New Delhi: A local court has acquitted four persons, including three Delhi Police officials, in a 1984 anti-Sikh riots case for allegedly killing three members of a family, holding that the complainant and witnesses turned “hostile and contradicted their earlier statements”.
Additional Sessions Judge Kamini Lau acquitted then Station House Officer (SHO) of Nangloi Police Station, Ram Pal Singh Rana, then sub-inspector Dalel Singh, then Head Constable Karam Singh and Satpal Gupta of offences punishable under the IPC, including murder, rioting, kidnapping and threatening to give false evidence.
Proceedings against two other accused—Prem Chand Jain and Ram Niwas—were abated as they expired during the pendency of the trial.
While acquitting the accused, the court noted that the testimony of complainant Gurbachan Singh, whose three family members were allegedly burnt to death by the accused on November 1, 1984, was inconsistent and he repeatedly changed his stand.
“It is highly unfair for the special public prosecutor and counsel for victims to blame the State when the witnesses i.e. alleged victims are themselves inconsistent and wavering as regards the incident and do not support their earlier versions,” the court said.
It also noted that Gurbachan had claimed in his affidavit before Justice Ranganath Commission in 1985 that the three policemen and Satpal Gupta had killed his father and two brothers, but during his deposition in the court in 2004 he did not specify the names of the accused persons and also resiled from his earlier statement that he saw his relatives being burnt to death in front of him.
“No reliance can be placed on such uncorroborated version and the statement being contradictory, inconsistent which suffer from material contradictions, improvements and after thought embellishments,” the court said. “I hereby hold that Gurbachan is a non-credible,unreliable and untrustworthy witness whose testimony on the face of it is tainted with a sense of extreme hatred and vengeance for the ruling party of that time,” the judge said.
The court also noted that bodies of none of the alleged victims were neither recovered nor there was any documentary record in the form of postmortem reports or death certificates to establish the factum of their death.
Following the assassination of the then Prime Minister Indira Gandhi by her two Sikh security personnels on October 31, 1984, riots took place in different parts of the country including Delhi and its impact reached Nangloi on November 1, 1984.
The court's verdict came on two separate charge sheets filed in a case registered in 1991 regarding the alleged killings of five persons on November 1 and 2, 1984. The complainant had claimed that despite repeated attempts, the police had not lodged an FIR in the case at the time of riots in 1984.
The FIR in the case was lodged after a committee formed by Justice Ranganath Commission, which was set up to probe riot-related cases, forwarded a letter to the Delhi government in June 1991 to process Gurbachan's complaint.
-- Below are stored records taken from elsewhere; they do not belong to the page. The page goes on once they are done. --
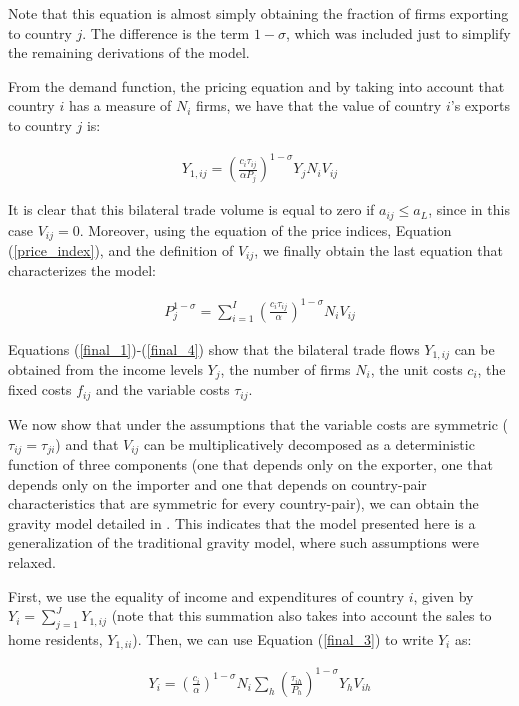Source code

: Note that this equation is almost simply obtaining the fraction of firms exporting to country $j$. The difference is the term $1-\sigma$, which was included just to simplify the remaining derivations of the model. 

From the demand function, the pricing equation and by taking into account that country $i$ has a measure of $N_i$ firms, we have that the value of country $i$'s exports to country $j$ is:

\begin{align} \label{final_3}
    Y_{1,i j}=\left(\frac{c_{i} \tau_{i j}}{\alpha P_{j}}\right)^{1-\sigma} Y_{j} N_{i} V_{i j}
\end{align}

It is clear that this bilateral trade volume is equal to zero if $a_{ij} \leq a_L$, since in this case $V_{ij} = 0$.
Moreover, using the equation of the price indices, Equation (\ref{price_index}), and the definition of $V_{ij}$, we finally obtain the last equation that characterizes the model:

\begin{align} \label{final_4}
    P_{j}^{1-\sigma}=\sum_{i=1}^{I}\left(\frac{c_{i} \tau_{i j}}{\alpha}\right)^{1-\sigma} N_{i} V_{i j}
\end{align}

Equations (\ref{final_1})-(\ref{final_4}) show that the bilateral trade flows $Y_{1,ij}$ can be obtained from the income levels $Y_j$, the number of firms $N_i$, the unit costs $c_i$, the fixed costs $f_{ij}$ and the variable costs $\tau_{ij}$.

We now show that under the assumptions that the variable costs are symmetric ($\tau_{ij} = \tau_{ji}$) and that $V_{ij}$ can be multiplicatively decomposed as a deterministic function of three components (one that depends only on the exporter, one that depends only on the importer and one that depends on country-pair characteristics that are symmetric for every country-pair), we can obtain the gravity model detailed in \cite{anderson2003gravity}. This indicates that the model presented here is a generalization of the traditional gravity model, where such assumptions were relaxed.

First, we use the equality of income and expenditures of country $i$, given by $Y_i = \sum_{j=1}^J Y_{1,ij}$ (note that this summation also takes into account the sales to home residents, $Y_{1,ii}$). Then, we can use Equation (\ref{final_3}) to write $Y_i$ as:

\begin{align}  \label{implied1}
    Y_{i}=\left(\frac{c_{i}}{\alpha}\right)^{1-\sigma} N_{i} \sum_{h}\left(\frac{\tau_{i h}}{P_{h}}\right)^{1-\sigma} Y_{h} V_{i h}
\end{align}


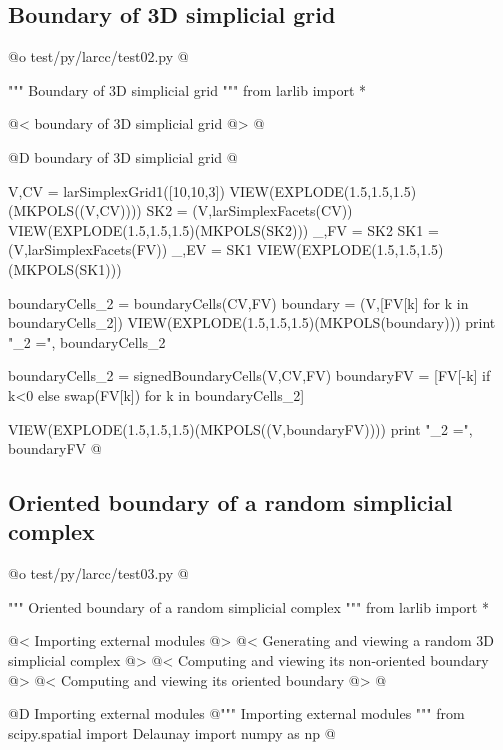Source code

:\documentclass[11pt,oneside]{article}	%
\begin{document}
\subsection{Boundary of 3D simplicial grid}

@o test/py/larcc/test02.py
@{""" Boundary of 3D simplicial grid """
from larlib import *

@< boundary of 3D simplicial grid @>
@}

@D boundary of 3D simplicial grid
@{
V,CV = larSimplexGrid1([10,10,3])
VIEW(EXPLODE(1.5,1.5,1.5)(MKPOLS((V,CV))))
SK2 = (V,larSimplexFacets(CV))
VIEW(EXPLODE(1.5,1.5,1.5)(MKPOLS(SK2)))
_,FV = SK2
SK1 = (V,larSimplexFacets(FV))
_,EV = SK1
VIEW(EXPLODE(1.5,1.5,1.5)(MKPOLS(SK1)))

boundaryCells_2 = boundaryCells(CV,FV)
boundary = (V,[FV[k] for k in boundaryCells_2])
VIEW(EXPLODE(1.5,1.5,1.5)(MKPOLS(boundary)))
print "\nboundaryCells_2 =\n", boundaryCells_2

boundaryCells_2 = signedBoundaryCells(V,CV,FV)
boundaryFV = [FV[-k] if k<0 else swap(FV[k]) for k in boundaryCells_2]

VIEW(EXPLODE(1.5,1.5,1.5)(MKPOLS((V,boundaryFV))))
print "\nboundaryCells_2 =\n", boundaryFV
@}


\subsection{Oriented boundary of a random simplicial complex}


@o test/py/larcc/test03.py
@{""" Oriented boundary of a random simplicial complex """
from larlib import *

@< Importing external modules @>
@< Generating and viewing a random 3D simplicial complex @>
@< Computing and viewing its non-oriented boundary @>
@< Computing and viewing its oriented boundary @>
@}


@D Importing external modules
@{""" Importing external modules """
from scipy.spatial import Delaunay
import numpy as np
@}
\end{document}

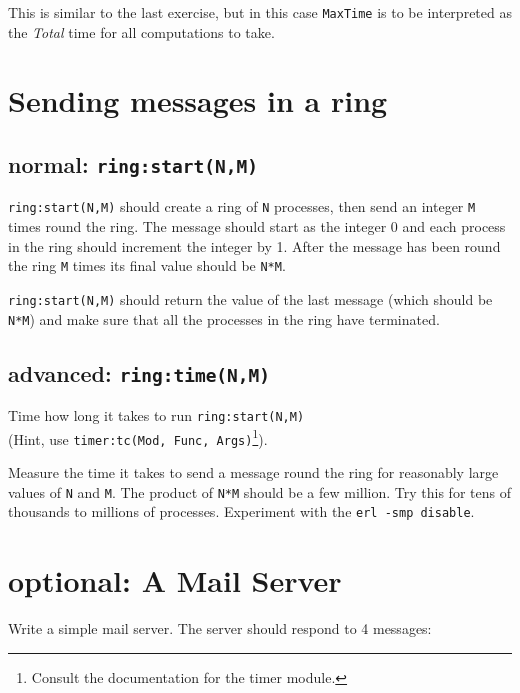 \documentclass[12pt]{hitec}
\begin{document}
This is similar to the last exercise, but in this case \verb+MaxTime+ is to
be interpreted as the {\sl Total} time for all computations to take.

\section{Sending messages in a ring}

\subsection{normal: \texttt{ring:start(N,M)}}

\verb+ring:start(N,M)+ should create a ring of \verb+N+ processes,
then send an integer \verb+M+ times round the ring. The message should
start as the integer 0 and each process in the ring should increment
the integer by 1.  After the message has been round the ring \verb+M+
times its final value should be \verb+N*M+. 

\verb+ring:start(N,M)+ should return the value of the last message
(which should be \verb+N*M+) and make sure that all the processes in
the ring have terminated.

\subsection{advanced: \texttt{ring:time(N,M)}}

Time how long it takes to run \verb+ring:start(N,M)+\\
(Hint, use
\verb+timer:tc(Mod, Func, Args)+\footnote{Consult the documentation for
  the timer module.}).

Measure the time it takes to send a message round the ring for
reasonably large values of \verb+N+ and \verb+M+. The product
of \verb+N*M+ should be a few million. Try this for tens of thousands to
millions of processes. Experiment with the \verb+erl -smp disable+.

\section{optional: A Mail Server}

Write a simple mail server. The server should respond to 4 messages:
\end{document}
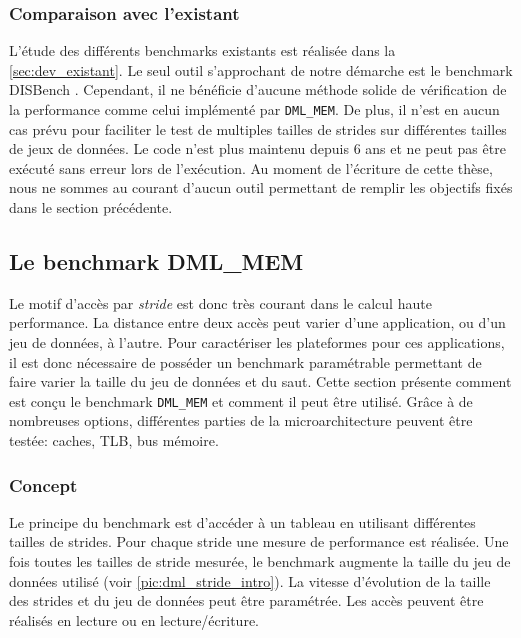     
    \subsubsection{Comparaison avec l'existant}
        L'étude des différents benchmarks existants est réalisée dans la \autoref{sec:dev_existant}. Le seul outil s'approchant de notre démarche est le benchmark DISBench \cite{disbench}. Cependant, il ne bénéficie d'aucune méthode solide de vérification de la performance comme celui implémenté par \verb=DML_MEM=. De plus, il n'est en aucun cas prévu pour faciliter le test de multiples tailles de strides sur différentes tailles de jeux de données. Le code n'est plus maintenu depuis 6 ans et ne peut pas être exécuté sans erreur lors de l'exécution. Au moment de l'écriture de cette thèse, nous ne sommes au courant d'aucun outil permettant de remplir les objectifs fixés dans le section précédente. 


\subsection{Le benchmark DML\_MEM}
    Le motif d'accès par \textit{stride} est donc très courant dans le calcul haute performance. La distance entre deux accès peut varier d'une application, ou d'un jeu de données, à l'autre. Pour caractériser les plateformes pour ces applications, il est donc nécessaire de posséder un benchmark paramétrable permettant de faire varier la taille du jeu de données et du saut. Cette section présente comment est conçu le benchmark \verb=DML_MEM= et comment il peut être utilisé. Grâce à de nombreuses options, différentes parties de la microarchitecture peuvent être testée: caches, TLB, bus mémoire.


    \subsubsection{Concept}
        
        Le principe du benchmark est d'accéder à un tableau en utilisant différentes tailles de strides. Pour chaque stride une mesure de performance est réalisée. Une fois toutes les tailles de stride mesurée, le benchmark augmente la taille du jeu de données utilisé (voir \autoref{pic:dml_stride_intro}). La vitesse d'évolution de la taille des strides et du jeu de données peut être paramétrée. Les accès peuvent être réalisés en lecture ou en lecture/écriture.
       
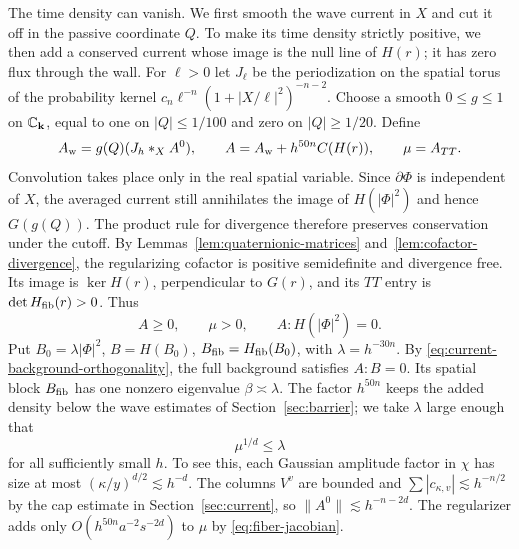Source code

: The time density can vanish. We first smooth the wave current in $X$
and cut it off in the passive coordinate $Q$. To make its time
density strictly positive, we then add a conserved current whose image
is the null line of $H(r)$; it has zero flux through the wall.
For $\ell>0$ let $J_\ell$ be the periodization on the spatial torus of
the probability kernel
$c_n\ell^{-n}(1+|X/\ell|^2)^{-n-2}$. Choose a smooth $0\le g\le1$ on
$\CC_{\mathbf k}$, equal to one on $|Q|\le1/100$ and zero on
$|Q|\ge1/20$. Define
\begin{equation}\label{eq:regularized-current}
 A_{\rm w}=g(Q)(J_h*_X A^0),\qquad
 A=A_{\rm w}+h^{50n}C(H(r)),\qquad \mu=A_{TT}.
\end{equation}
Convolution takes place only in the real spatial variable. Since
$\partial\Phi$ is independent of $X$, the averaged current still
annihilates the image of $H(|\Phi|^2)$ and hence $G(g(Q))$. The product
rule for divergence therefore preserves conservation under the cutoff.
By Lemmas~\ref{lem:quaternionic-matrices} and~\ref{lem:cofactor-divergence},
the regularizing cofactor is positive semidefinite and divergence free.
Its image is $\ker H(r)$, perpendicular to $G(r)$, and its $TT$ entry
is $\det H_{\rm fib}(r)>0$. Thus
\begin{equation}\label{eq:current-background-orthogonality}
 A\ge0,\qquad \mu>0,\qquad A:H(|\Phi|^2)=0 .
\end{equation}
Put $B_0=\lambda|\Phi|^2$, $B=H(B_0)$, $B_{\rm fib}=H_{\rm fib}(B_0)$,
with $\lambda=h^{-30n}$. By \eqref{eq:current-background-orthogonality},
the full background satisfies $A:B=0$. Its spatial block $B_{\rm fib}$
has one nonzero eigenvalue $\beta\asymp\lambda$. The factor
$h^{50n}$ keeps the added density below the wave estimates
of Section~\ref{sec:barrier}; we take $\lambda$ large enough that
\begin{equation}\label{eq:energy-density-ceiling}
 \mu^{1/d}\le\lambda
\end{equation}
for all sufficiently small $h$. To see this, each Gaussian amplitude
factor in $\chi$ has size at most $(\kappa/y)^{d/2}\lesssim h^{-d}$.
The columns $V^v$ are bounded and $\sum|c_{\kappa,v}|\lesssim h^{-n/2}$
by the cap estimate in Section~\ref{sec:current}, so
$\|A^0\|\lesssim h^{-n-2d}$. The regularizer adds only
$O(h^{50n}a^{-2}s^{-2d})$ to $\mu$ by \eqref{eq:fiber-jacobian}.

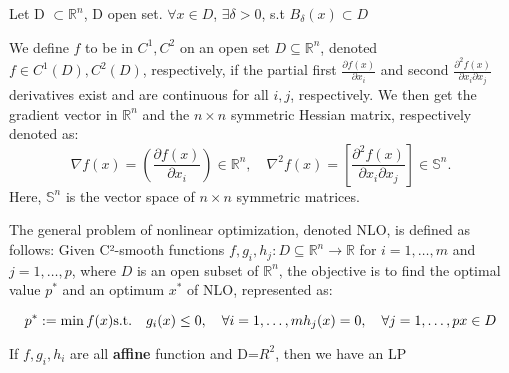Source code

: \begin{definition}
    Let D $\subset \mathbb{R}^n$, D open set. $\forall x \in D$, $\exists \delta >0$, s.t $B_{\delta}(x)\subset D$
\end{definition}

\begin{definition}[differ]
    We define \(f\) to be in \(C^1, C^2\) on an open set \(D \subseteq \mathbb{R}^n\), denoted \(f \in C^1(D), C^2(D)\), respectively, if the partial first \(\frac{\partial f(x)}{\partial x_i}\) and second \(\frac{\partial^2 f(x)}{\partial x_i \partial x_j}\) derivatives exist and are continuous for all \(i, j\), respectively. We then get the gradient vector in \(\mathbb{R}^n\) and the \(n \times n\) symmetric Hessian matrix, respectively denoted as:
\[
\nabla f(x) = \left( \frac{\partial f(x)}{\partial x_i} \right) \in \mathbb{R}^n, \quad \nabla^2 f(x) = \left[ \frac{\partial^2 f(x)}{\partial x_i \partial x_j} \right] \in \mathbb{S}^n.
\]
Here, \(\mathbb{S}^n\) is the vector space of \(n \times n\) symmetric matrices.

\end{definition}


\begin{definition}
    The general problem of nonlinear optimization, denoted NLO, is defined as follows: Given C²-smooth functions
\(f, g_i, h_j : D \subseteq \mathbb{R}^n \rightarrow \mathbb{R}\) for \(i = 1, \ldots, m\) and \(j = 1, \ldots, p\), where \(D\) is an open subset of \(\mathbb{R}^n\), the objective is to find the optimal value \(p^*\) and an optimum \(x^*\) of NLO, represented as:

\[
p^* := \min f(x) \\
\text{s.t.} \quad g_i(x) \leq 0, \quad \forall i = 1, \ldots, m \\
h_j(x) = 0, \quad \forall j = 1, \ldots, p \\
x \in D
\]

If $f,g_i,h_i$ are all \textbf{affine} function and D=$R^2$, then we have an LP
\end{definition}

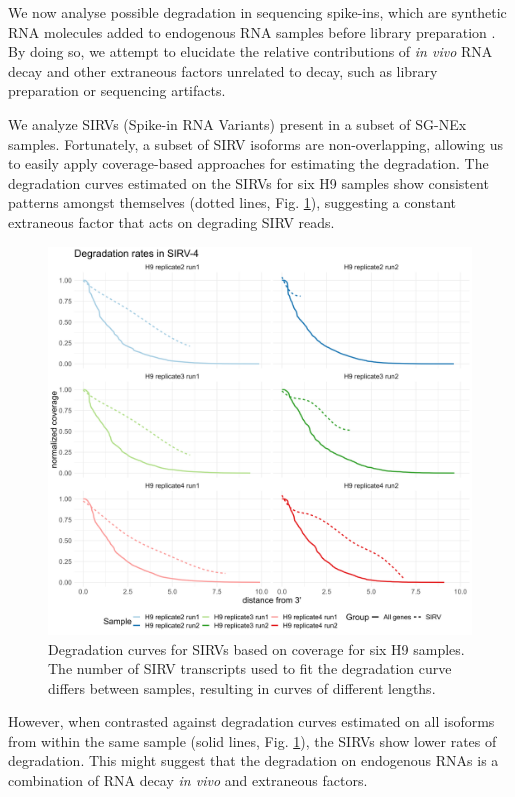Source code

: We now analyse possible degradation in sequencing spike-ins, which are synthetic RNA molecules added to endogenous RNA samples before library preparation \cite{Lexogen20201}. By doing so, we attempt to elucidate the relative contributions of \textit{in vivo} RNA decay and other extraneous factors unrelated to decay, such as library preparation or sequencing artifacts.

We analyze SIRVs (Spike-in RNA Variants) present in a subset of SG-NEx samples. Fortunately, a subset of SIRV isoforms are non-overlapping, allowing us to easily apply coverage-based approaches for estimating the degradation. The degradation curves estimated on the SIRVs for six H9 samples show consistent patterns amongst themselves (dotted lines, Fig. \ref{fig:cov-spike}), suggesting a constant extraneous factor that acts on degrading SIRV reads. 

\begin{figure}[H]
    \centering
    \includegraphics[width=\textwidth]{figures/sec-2-cov-spike.png}
    \caption[Degradation curves for SIRVs based on coverage]{Degradation curves for SIRVs based on coverage for six H9 samples. The number of SIRV transcripts used to fit the degradation curve differs between samples, resulting in curves of different lengths.}
    \label{fig:cov-spike}
\end{figure}

However, when contrasted against degradation curves estimated on all isoforms from within the same sample (solid lines, Fig. \ref{fig:cov-spike}), the SIRVs show lower rates of degradation. This might suggest that the degradation on endogenous RNAs is a combination of RNA decay \textit{in vivo} and extraneous factors. 

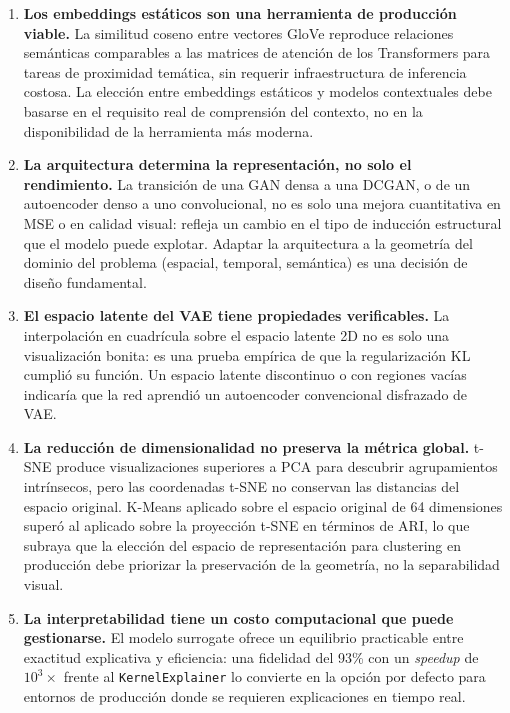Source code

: \documentclass[12pt, a4paper]{article}
\begin{document}
\begin{enumerate}[leftmargin=*, label=\textbf{\arabic*.}]

  \item \textbf{Los embeddings estáticos son una herramienta de producción viable.} La similitud coseno entre vectores GloVe reproduce relaciones semánticas comparables a las matrices de atención de los Transformers para tareas de proximidad temática, sin requerir infraestructura de inferencia costosa. La elección entre embeddings estáticos y modelos contextuales debe basarse en el requisito real de comprensión del contexto, no en la disponibilidad de la herramienta más moderna.

  \item \textbf{La arquitectura determina la representación, no solo el rendimiento.} La transición de una GAN densa a una DCGAN, o de un autoencoder denso a uno convolucional, no es solo una mejora cuantitativa en MSE o en calidad visual: refleja un cambio en el tipo de inducción estructural que el modelo puede explotar. Adaptar la arquitectura a la geometría del dominio del problema (espacial, temporal, semántica) es una decisión de diseño fundamental.

  \item \textbf{El espacio latente del VAE tiene propiedades verificables.} La interpolación en cuadrícula sobre el espacio latente 2D no es solo una visualización bonita: es una prueba empírica de que la regularización KL cumplió su función. Un espacio latente discontinuo o con regiones vacías indicaría que la red aprendió un autoencoder convencional disfrazado de VAE.

  \item \textbf{La reducción de dimensionalidad no preserva la métrica global.} t-SNE produce visualizaciones superiores a PCA para descubrir agrupamientos intrínsecos, pero las coordenadas t-SNE no conservan las distancias del espacio original. K-Means aplicado sobre el espacio original de 64 dimensiones superó al aplicado sobre la proyección t-SNE en términos de ARI, lo que subraya que la elección del espacio de representación para clustering en producción debe priorizar la preservación de la geometría, no la separabilidad visual.

  \item \textbf{La interpretabilidad tiene un costo computacional que puede gestionarse.} El modelo surrogate ofrece un equilibrio practicable entre exactitud explicativa y eficiencia: una fidelidad del 93\% con un \textit{speedup} de $10^3\times$ frente al \texttt{KernelExplainer} lo convierte en la opción por defecto para entornos de producción donde se requieren explicaciones en tiempo real.


\end{enumerate}
\end{document}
The court, in its judgement, also noted that the claims of Gurbachan have not been corroborated or supported by his family members who were with him at the time of the incident.
“Witnesses who are inconsistent and repeatedly changed their stands and statements depending upon the social and political environment only cause putrefaction and paralysis of the trial. There is little that the court of law can do when such witnesses themselves are hesitant.
“I hereby hold that in so far as the accused Satpal Gupta, Inspector Ram Pal Singh Rana, SI Dalel Singh and HC Karam Singh are concerned, the circumstances reflected from the material on record do not stand conclusively established,” the judge said.
In his affidavit, Gurbachan had claimed before the commission that around 10 police officers along with a mob of over 500 people were attacking Sikhs and the six accused persons with deadly weapons forced his father and two brothers out of their residence and beat them up with sticks. Thereafter they burnt them alive, he claimed. He had also claimed that he saw Sajjan Kumar, the then Congress MP of their area, who was directing the mob to attack and kill Sikhs.
However, in his deposition in 2004, Gurbachan denied having seen the accused or his family members being killed. He then filed an application in 2010, claiming that he was under grave threat from the Congress MLA and could not depose correctly.